BEGIN Excerpted records

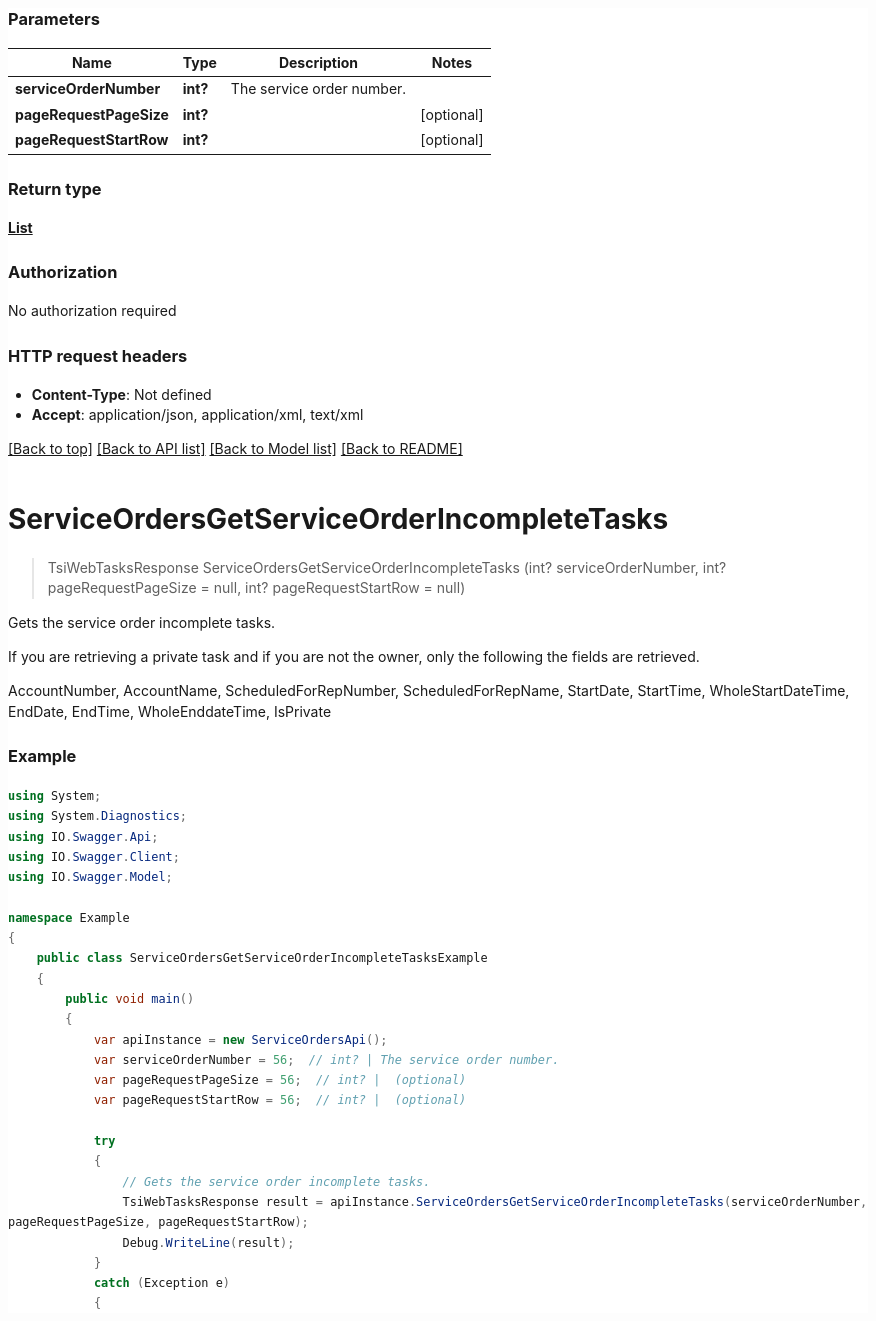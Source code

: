 ### Parameters

Name | Type | Description  | Notes
------------- | ------------- | ------------- | -------------
 **serviceOrderNumber** | **int?**| The service order number. | 
 **pageRequestPageSize** | **int?**|  | [optional] 
 **pageRequestStartRow** | **int?**|  | [optional] 

### Return type

[**List<TsiWebServiceOrderExpense>**](TsiWebServiceOrderExpense.md)

### Authorization

No authorization required

### HTTP request headers

 - **Content-Type**: Not defined
 - **Accept**: application/json, application/xml, text/xml

[[Back to top]](#) [[Back to API list]](../README.md#documentation-for-api-endpoints) [[Back to Model list]](../README.md#documentation-for-models) [[Back to README]](../README.md)

<a name="serviceordersgetserviceorderincompletetasks"></a>
# **ServiceOrdersGetServiceOrderIncompleteTasks**
> TsiWebTasksResponse ServiceOrdersGetServiceOrderIncompleteTasks (int? serviceOrderNumber, int? pageRequestPageSize = null, int? pageRequestStartRow = null)

Gets the service order incomplete tasks.

If you are retrieving a private task and if you are not the owner, only the following the fields are retrieved.  <p>  AccountNumber, AccountName, ScheduledForRepNumber, ScheduledForRepName, StartDate, StartTime, WholeStartDateTime, EndDate, EndTime, WholeEnddateTime, IsPrivate  </p>

### Example
```csharp
using System;
using System.Diagnostics;
using IO.Swagger.Api;
using IO.Swagger.Client;
using IO.Swagger.Model;

namespace Example
{
    public class ServiceOrdersGetServiceOrderIncompleteTasksExample
    {
        public void main()
        {
            var apiInstance = new ServiceOrdersApi();
            var serviceOrderNumber = 56;  // int? | The service order number.
            var pageRequestPageSize = 56;  // int? |  (optional) 
            var pageRequestStartRow = 56;  // int? |  (optional) 

            try
            {
                // Gets the service order incomplete tasks.
                TsiWebTasksResponse result = apiInstance.ServiceOrdersGetServiceOrderIncompleteTasks(serviceOrderNumber, pageRequestPageSize, pageRequestStartRow);
                Debug.WriteLine(result);
            }
            catch (Exception e)
            {
```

END Excerpted records

## Task objective
In your copy, reproduce the data above exactly and skip every picture.

## Response to this exercise
Source code

: ### Parameters

Name | Type | Description  | Notes
------------- | ------------- | ------------- | -------------
 **serviceOrderNumber** | **int?**| The service order number. | 
 **pageRequestPageSize** | **int?**|  | [optional] 
 **pageRequestStartRow** | **int?**|  | [optional] 

### Return type

[**List<TsiWebServiceOrderExpense>**](TsiWebServiceOrderExpense.md)

### Authorization

No authorization required

### HTTP request headers

 - **Content-Type**: Not defined
 - **Accept**: application/json, application/xml, text/xml

[[Back to top]](#) [[Back to API list]](../README.md#documentation-for-api-endpoints) [[Back to Model list]](../README.md#documentation-for-models) [[Back to README]](../README.md)

<a name="serviceordersgetserviceorderincompletetasks"></a>
# **ServiceOrdersGetServiceOrderIncompleteTasks**
> TsiWebTasksResponse ServiceOrdersGetServiceOrderIncompleteTasks (int? serviceOrderNumber, int? pageRequestPageSize = null, int? pageRequestStartRow = null)

Gets the service order incomplete tasks.

If you are retrieving a private task and if you are not the owner, only the following the fields are retrieved.  <p>  AccountNumber, AccountName, ScheduledForRepNumber, ScheduledForRepName, StartDate, StartTime, WholeStartDateTime, EndDate, EndTime, WholeEnddateTime, IsPrivate  </p>

### Example
```csharp
using System;
using System.Diagnostics;
using IO.Swagger.Api;
using IO.Swagger.Client;
using IO.Swagger.Model;

namespace Example
{
    public class ServiceOrdersGetServiceOrderIncompleteTasksExample
    {
        public void main()
        {
            var apiInstance = new ServiceOrdersApi();
            var serviceOrderNumber = 56;  // int? | The service order number.
            var pageRequestPageSize = 56;  // int? |  (optional) 
            var pageRequestStartRow = 56;  // int? |  (optional) 

            try
            {
                // Gets the service order incomplete tasks.
                TsiWebTasksResponse result = apiInstance.ServiceOrdersGetServiceOrderIncompleteTasks(serviceOrderNumber, pageRequestPageSize, pageRequestStartRow);
                Debug.WriteLine(result);
            }
            catch (Exception e)
            {
```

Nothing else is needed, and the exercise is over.